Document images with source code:
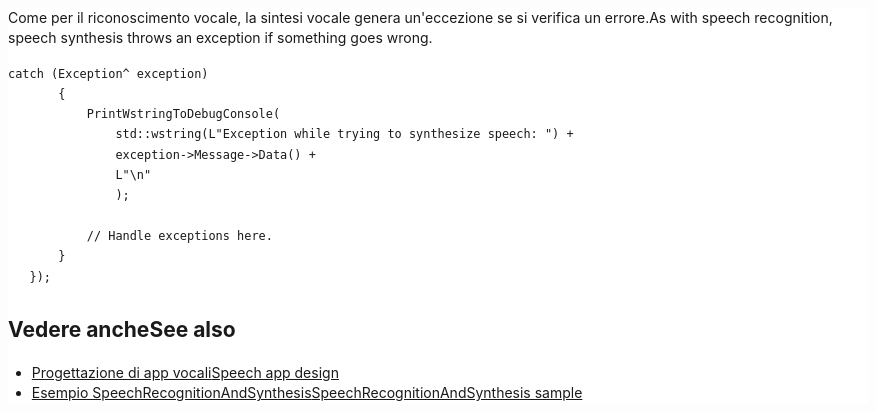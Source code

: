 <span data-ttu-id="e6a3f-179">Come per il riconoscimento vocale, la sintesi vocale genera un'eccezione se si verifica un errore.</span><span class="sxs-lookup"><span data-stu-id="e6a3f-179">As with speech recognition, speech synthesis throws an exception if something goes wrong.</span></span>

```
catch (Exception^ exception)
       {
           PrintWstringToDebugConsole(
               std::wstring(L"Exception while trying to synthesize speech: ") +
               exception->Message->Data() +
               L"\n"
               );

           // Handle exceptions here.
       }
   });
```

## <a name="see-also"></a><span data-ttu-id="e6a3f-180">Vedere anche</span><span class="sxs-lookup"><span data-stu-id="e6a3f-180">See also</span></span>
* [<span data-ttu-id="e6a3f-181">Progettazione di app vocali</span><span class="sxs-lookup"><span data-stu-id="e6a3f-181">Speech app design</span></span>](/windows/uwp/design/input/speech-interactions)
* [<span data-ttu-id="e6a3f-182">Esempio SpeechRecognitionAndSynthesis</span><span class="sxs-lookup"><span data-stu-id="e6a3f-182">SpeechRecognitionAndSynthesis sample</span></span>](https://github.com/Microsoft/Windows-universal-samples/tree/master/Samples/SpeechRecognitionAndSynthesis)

• Aim of the task
Each line that holds the word "lookup" should be extracted from the records.

• Solved exercise
: <span data-ttu-id="e6a3f-179">Come per il riconoscimento vocale, la sintesi vocale genera un'eccezione se si verifica un errore.</span><span class="sxs-lookup"><span data-stu-id="e6a3f-179">As with speech recognition, speech synthesis throws an exception if something goes wrong.</span></span>
## <a name="see-also"></a><span data-ttu-id="e6a3f-180">Vedere anche</span><span class="sxs-lookup"><span data-stu-id="e6a3f-180">See also</span></span>
* [<span data-ttu-id="e6a3f-181">Progettazione di app vocali</span><span class="sxs-lookup"><span data-stu-id="e6a3f-181">Speech app design</span></span>](/windows/uwp/design/input/speech-interactions)
* [<span data-ttu-id="e6a3f-182">Esempio SpeechRecognitionAndSynthesis</span><span class="sxs-lookup"><span data-stu-id="e6a3f-182">SpeechRecognitionAndSynthesis sample</span></span>](https://github.com/Microsoft/Windows-universal-samples/tree/master/Samples/SpeechRecognitionAndSynthesis)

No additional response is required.